• _TASK GOAL_
I need every line of the material below that includes the string "lines".

(Beginning of LISTED RECORDS)

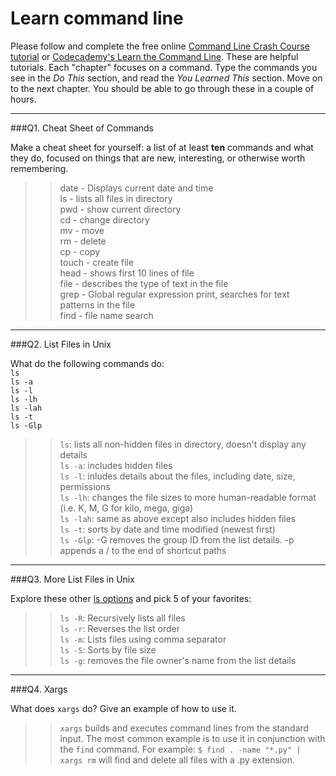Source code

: # Learn command line

Please follow and complete the free online [Command Line Crash Course
tutorial](https://web.archive.org/web/20160708171659/http://cli.learncodethehardway.org/book/) or [Codecademy's Learn the Command Line](https://www.codecademy.com/learn/learn-the-command-line). These are helpful tutorials. Each "chapter" focuses on a command. Type the commands you see in the _Do This_ section, and read the _You Learned This_ section. Move on to the next chapter. You should be able to go through these in a couple of hours.

---

###Q1.  Cheat Sheet of Commands  

Make a cheat sheet for yourself: a list of at least **ten** commands and what they do, focused on things that are new, interesting, or otherwise worth remembering.

> > date - Displays current date and time  
ls - lists all files in directory  
pwd - show current directory  
cd - change directory  
mv - move  
rm - delete  
cp - copy  
touch - create file  
head - shows first 10 lines of file  
file - describes the type of text in the file  
grep - Global regular expression print, searches for text patterns in the file  
find - file name search

---

###Q2.  List Files in Unix   

What do the following commands do:  
`ls`  
`ls -a`  
`ls -l`  
`ls -lh`  
`ls -lah`  
`ls -t`  
`ls -Glp`  

> > `ls`: lists all non-hidden files in directory, doesn't display any details  
`ls -a`: includes hidden files  
`ls -l`: inludes details about the files, including date, size, permissions  
`ls -lh`: changes the file sizes to more human-readable format (i.e. K, M, G for kilo, mega, giga)  
`ls -lah`: same as above except also includes hidden files  
`ls -t`: sorts by date and time modified (newest first)  
`ls -Glp`: -G removes the group ID from the list details. -p appends a / to the end of shortcut paths

---

###Q3.  More List Files in Unix  

Explore these other [ls options](http://www.techonthenet.com/unix/basic/ls.php) and pick 5 of your favorites:

>>  `ls -R`: Recursively lists all files  
`ls -r`: Reverses the list order  
`ls -m`: Lists files using comma separator   
`ls -S`: Sorts by file size  
`ls -g`: removes the file owner's name from the list details

---

###Q4.  Xargs   

What does `xargs` do? Give an example of how to use it.

> > `xargs` builds and executes command lines from the standard input. The most common example is to use it in conjunction with the `find` command. For example: `$ find . -name "*.py" | xargs rm` will find and delete all files with a .py extension.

(End of LISTED RECORDS)

• _YOUR RESPONSE_
head - shows first 10 lines of file  
> > `xargs` builds and executes command lines from the standard input. The most common example is to use it in conjunction with the `find` command. For example: `$ find . -name "*.py" | xargs rm` will find and delete all files with a .py extension.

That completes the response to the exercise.